When we can make food at home, we can use better-quality ingredients and it removes the need for the likes of preservatives.
Preservatives are designed to prolong the shelf-life and inhibit bacteria. Humans are made up of billions of good bacteria strains, and findings are that the diversity is impacted when preservatives are over-consumed.
The experience of letting children measure and count, mix textures and taste different flavours are all beneficial for their development, and we all know how nice the house smells when you have freshly baked goods to serve.
A little messy at times, but all for a good cause!
Chocolate crackles
Ingredients
2 cups rice bubbles/puffed rice
¼ cup maple syrup
½ cup shredded coconut
¼ cup cacao/cocoa
¾ cup melted coconut oil
Method
Combine puffed rice, maple syrup, coconut and cacao powder in a bowl. Add coconut oil and mix until combined. Spoon into silicon muffin moulds or paper cases and allow to set in the fridge for at least 30 minutes.

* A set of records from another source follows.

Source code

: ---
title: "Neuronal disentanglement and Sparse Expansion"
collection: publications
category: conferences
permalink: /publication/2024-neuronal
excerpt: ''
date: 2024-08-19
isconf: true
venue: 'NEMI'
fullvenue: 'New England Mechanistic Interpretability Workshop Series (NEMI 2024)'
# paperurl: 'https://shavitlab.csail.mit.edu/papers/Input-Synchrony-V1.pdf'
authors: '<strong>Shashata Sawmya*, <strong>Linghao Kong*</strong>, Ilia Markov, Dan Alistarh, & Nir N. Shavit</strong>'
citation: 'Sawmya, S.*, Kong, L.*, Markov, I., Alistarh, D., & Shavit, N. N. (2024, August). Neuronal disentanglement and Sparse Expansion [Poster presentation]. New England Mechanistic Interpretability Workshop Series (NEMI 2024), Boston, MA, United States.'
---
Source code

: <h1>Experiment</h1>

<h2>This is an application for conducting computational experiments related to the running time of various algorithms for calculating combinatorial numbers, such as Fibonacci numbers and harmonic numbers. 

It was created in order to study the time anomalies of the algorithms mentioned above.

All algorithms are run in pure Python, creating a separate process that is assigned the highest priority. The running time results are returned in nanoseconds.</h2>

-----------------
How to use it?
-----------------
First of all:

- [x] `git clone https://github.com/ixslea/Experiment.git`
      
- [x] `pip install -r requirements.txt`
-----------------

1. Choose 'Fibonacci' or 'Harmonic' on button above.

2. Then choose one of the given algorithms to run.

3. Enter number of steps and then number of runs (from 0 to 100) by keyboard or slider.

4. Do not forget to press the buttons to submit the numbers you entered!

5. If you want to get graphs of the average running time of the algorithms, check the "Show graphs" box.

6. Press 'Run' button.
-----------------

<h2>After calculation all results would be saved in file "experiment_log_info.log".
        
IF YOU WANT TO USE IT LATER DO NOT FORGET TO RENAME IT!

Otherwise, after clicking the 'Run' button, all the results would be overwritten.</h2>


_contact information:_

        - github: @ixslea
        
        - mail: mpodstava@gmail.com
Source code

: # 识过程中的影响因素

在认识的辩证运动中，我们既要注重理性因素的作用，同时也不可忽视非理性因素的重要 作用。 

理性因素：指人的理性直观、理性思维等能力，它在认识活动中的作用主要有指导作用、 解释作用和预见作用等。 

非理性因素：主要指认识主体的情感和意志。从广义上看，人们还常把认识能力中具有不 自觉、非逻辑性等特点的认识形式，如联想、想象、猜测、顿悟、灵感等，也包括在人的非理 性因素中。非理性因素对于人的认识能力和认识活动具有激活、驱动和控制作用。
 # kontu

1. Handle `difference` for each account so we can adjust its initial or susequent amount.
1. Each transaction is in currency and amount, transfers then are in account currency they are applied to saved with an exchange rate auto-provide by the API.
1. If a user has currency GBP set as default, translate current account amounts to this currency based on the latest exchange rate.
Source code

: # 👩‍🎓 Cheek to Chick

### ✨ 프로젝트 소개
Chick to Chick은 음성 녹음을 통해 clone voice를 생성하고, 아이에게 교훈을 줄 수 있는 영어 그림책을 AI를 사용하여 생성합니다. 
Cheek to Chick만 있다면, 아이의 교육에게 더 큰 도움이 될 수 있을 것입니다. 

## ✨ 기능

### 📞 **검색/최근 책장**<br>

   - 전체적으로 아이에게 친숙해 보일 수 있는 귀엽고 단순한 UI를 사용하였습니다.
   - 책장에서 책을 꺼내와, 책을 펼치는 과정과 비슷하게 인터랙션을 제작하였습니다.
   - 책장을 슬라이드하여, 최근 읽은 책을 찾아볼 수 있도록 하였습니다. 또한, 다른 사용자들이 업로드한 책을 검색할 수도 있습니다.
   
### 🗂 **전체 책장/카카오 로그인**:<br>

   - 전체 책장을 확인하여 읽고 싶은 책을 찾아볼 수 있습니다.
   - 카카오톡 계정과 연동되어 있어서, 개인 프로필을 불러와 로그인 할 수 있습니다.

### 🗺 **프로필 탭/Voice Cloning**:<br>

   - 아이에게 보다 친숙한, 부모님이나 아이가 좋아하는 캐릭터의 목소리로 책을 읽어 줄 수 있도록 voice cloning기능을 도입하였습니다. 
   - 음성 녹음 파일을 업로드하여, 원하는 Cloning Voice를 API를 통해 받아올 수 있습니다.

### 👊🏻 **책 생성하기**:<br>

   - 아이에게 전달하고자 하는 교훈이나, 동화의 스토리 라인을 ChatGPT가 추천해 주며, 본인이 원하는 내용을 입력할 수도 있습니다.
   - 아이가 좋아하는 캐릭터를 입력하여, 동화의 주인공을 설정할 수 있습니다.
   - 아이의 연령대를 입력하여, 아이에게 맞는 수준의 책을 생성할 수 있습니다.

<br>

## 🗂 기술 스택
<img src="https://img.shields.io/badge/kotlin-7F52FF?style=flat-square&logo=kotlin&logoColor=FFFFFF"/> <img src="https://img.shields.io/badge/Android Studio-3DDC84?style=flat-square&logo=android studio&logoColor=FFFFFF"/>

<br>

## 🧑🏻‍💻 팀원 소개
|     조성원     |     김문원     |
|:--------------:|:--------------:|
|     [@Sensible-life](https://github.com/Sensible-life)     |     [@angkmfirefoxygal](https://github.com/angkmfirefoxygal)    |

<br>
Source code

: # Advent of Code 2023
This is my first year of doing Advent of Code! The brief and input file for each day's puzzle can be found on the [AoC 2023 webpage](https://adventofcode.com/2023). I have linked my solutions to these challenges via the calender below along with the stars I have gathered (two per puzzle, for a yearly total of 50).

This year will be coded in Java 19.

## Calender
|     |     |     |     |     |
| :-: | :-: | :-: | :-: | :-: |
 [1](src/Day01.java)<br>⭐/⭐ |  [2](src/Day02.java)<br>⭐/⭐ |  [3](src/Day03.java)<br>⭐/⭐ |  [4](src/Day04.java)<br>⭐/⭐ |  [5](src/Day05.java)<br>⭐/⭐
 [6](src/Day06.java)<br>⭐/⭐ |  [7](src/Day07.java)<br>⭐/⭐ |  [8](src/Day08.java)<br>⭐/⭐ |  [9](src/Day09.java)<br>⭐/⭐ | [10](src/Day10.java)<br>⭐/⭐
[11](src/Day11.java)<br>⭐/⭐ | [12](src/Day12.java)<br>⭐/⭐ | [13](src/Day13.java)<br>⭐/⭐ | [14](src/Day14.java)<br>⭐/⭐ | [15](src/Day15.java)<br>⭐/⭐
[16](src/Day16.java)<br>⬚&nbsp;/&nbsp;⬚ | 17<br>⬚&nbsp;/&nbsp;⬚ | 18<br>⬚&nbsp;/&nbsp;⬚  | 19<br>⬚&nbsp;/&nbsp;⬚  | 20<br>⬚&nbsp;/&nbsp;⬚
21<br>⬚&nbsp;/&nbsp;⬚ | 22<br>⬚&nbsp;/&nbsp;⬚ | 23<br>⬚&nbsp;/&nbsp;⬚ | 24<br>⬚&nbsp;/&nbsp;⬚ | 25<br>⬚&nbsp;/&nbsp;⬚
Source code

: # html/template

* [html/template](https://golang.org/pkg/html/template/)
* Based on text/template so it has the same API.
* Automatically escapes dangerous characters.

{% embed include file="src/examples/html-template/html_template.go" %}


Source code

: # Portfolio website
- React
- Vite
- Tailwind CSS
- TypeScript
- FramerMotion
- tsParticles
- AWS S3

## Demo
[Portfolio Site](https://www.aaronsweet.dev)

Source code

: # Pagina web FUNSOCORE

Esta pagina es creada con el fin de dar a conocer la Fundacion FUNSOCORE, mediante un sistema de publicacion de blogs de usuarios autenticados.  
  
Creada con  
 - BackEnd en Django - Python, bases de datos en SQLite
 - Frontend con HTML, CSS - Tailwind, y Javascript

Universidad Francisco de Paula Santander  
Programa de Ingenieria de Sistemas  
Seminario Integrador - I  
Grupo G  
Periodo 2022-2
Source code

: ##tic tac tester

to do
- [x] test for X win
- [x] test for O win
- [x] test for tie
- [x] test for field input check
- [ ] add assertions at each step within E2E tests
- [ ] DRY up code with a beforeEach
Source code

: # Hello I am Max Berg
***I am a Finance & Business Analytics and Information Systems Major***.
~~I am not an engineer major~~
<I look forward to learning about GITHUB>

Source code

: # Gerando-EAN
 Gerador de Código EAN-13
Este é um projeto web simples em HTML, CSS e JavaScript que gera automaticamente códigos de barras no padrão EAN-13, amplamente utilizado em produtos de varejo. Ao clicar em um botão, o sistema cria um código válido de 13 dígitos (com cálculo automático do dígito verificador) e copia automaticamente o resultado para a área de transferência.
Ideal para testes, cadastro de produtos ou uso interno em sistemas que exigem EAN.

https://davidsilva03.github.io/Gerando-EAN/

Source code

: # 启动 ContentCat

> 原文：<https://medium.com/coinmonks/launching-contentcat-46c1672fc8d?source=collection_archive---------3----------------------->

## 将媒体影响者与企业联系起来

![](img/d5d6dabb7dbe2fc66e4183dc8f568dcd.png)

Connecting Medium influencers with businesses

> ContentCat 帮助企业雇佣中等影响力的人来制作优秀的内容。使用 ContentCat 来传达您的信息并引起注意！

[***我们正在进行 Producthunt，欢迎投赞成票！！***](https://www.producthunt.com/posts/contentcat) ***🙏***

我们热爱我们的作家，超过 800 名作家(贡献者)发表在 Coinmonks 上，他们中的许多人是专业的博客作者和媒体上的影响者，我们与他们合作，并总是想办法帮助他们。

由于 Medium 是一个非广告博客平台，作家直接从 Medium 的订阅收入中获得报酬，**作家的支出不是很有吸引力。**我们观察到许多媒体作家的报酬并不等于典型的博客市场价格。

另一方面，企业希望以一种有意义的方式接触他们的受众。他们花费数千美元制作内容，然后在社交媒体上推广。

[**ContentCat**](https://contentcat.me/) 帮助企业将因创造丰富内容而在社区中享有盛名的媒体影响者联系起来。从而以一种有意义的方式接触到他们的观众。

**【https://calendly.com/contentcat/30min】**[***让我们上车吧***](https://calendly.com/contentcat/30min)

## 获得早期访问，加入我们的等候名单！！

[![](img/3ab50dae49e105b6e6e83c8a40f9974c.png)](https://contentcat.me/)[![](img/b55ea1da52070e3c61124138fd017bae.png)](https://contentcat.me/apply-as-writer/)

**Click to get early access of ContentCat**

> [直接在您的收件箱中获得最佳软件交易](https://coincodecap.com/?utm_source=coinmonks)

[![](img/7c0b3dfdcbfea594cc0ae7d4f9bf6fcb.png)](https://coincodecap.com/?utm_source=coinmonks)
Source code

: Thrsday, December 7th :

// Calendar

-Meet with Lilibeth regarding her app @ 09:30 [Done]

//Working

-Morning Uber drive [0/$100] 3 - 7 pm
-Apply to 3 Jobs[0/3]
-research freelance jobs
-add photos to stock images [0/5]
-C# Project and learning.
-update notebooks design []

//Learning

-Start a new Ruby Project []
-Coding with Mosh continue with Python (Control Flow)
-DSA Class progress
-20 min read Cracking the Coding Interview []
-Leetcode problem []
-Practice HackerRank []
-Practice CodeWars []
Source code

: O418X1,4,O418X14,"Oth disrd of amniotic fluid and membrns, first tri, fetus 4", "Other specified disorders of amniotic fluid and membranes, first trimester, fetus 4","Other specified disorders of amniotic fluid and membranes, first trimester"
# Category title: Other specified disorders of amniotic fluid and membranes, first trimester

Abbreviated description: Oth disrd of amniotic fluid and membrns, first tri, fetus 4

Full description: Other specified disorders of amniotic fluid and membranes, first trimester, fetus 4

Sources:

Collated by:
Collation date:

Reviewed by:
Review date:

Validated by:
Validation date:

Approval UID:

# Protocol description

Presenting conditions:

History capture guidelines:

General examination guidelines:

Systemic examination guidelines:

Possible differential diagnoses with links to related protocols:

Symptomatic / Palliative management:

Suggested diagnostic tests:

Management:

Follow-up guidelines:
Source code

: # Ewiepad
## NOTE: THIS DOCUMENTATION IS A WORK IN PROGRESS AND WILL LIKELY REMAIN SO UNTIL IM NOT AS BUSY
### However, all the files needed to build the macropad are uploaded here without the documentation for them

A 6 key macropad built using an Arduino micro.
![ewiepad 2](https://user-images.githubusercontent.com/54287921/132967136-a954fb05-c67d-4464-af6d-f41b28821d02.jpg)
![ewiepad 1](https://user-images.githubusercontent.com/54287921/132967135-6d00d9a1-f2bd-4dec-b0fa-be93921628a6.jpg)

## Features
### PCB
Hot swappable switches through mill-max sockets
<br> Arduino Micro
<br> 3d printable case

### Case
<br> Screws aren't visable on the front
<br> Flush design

Store in fridge for up to 3 days, if they last that long.
Puffed rice can be found in the health aisles and is gluten-free.
Rice malt syrup would be another sweetener alternative to maple syrup.
Chocolate coconut rough
Ingredients
200g Whittakers 72% dark chocolate (or 50% dark chocolate)
1 Tbsp coconut oil
¾ cup dessicated coconut
½ cup hemp seeds
Method
Melt the chocolate and coconut oil in a glass bowl over a saucepan of hot water.
Add coconut and hemp seeds and fold together. Place the mixture in the fridge for 5 minutes to firm up slightly.
Pop small spoonfuls into mini silicon muffin tins, moulds or on to a lined baking tray. Repeat until mixture is used up.
Place in the fridge for about an hour until set, then enjoy.
They keep in a sealed container in the fridge for about a week.
Chocolate tahini dates
Makes 9 servings
Ingredients
1½ cups pitted medjool dates
⅓ cup tahini
1½ Tbsp coconut oil
¾ cup Whittaker’s 50% dark chocolate
½ tsp sea salt (flaky) OR 3-4 freeze-dried raspberries (optional)
Method
Arrange the dates on to a lined baking sheet with the cut side up. Drizzle tahini over the top. Place in the fridge.
Add the coconut oil and chopped chocolate to a small saucepan over low heat. Continuously stir until the chocolate has melted. Pour it into a shallow bowl and let it cool for five minutes.
Once the chocolate has slightly cooled, remove the dates from the fridge. Drizzle chocolate over the top.
Place the baking sheet back into the fridge for 15 to 20 minutes to let the chocolate harden.
Remove from the fridge and sprinkle flaky salt or crush freeze-dried raspberries all over the dates. Enjoy!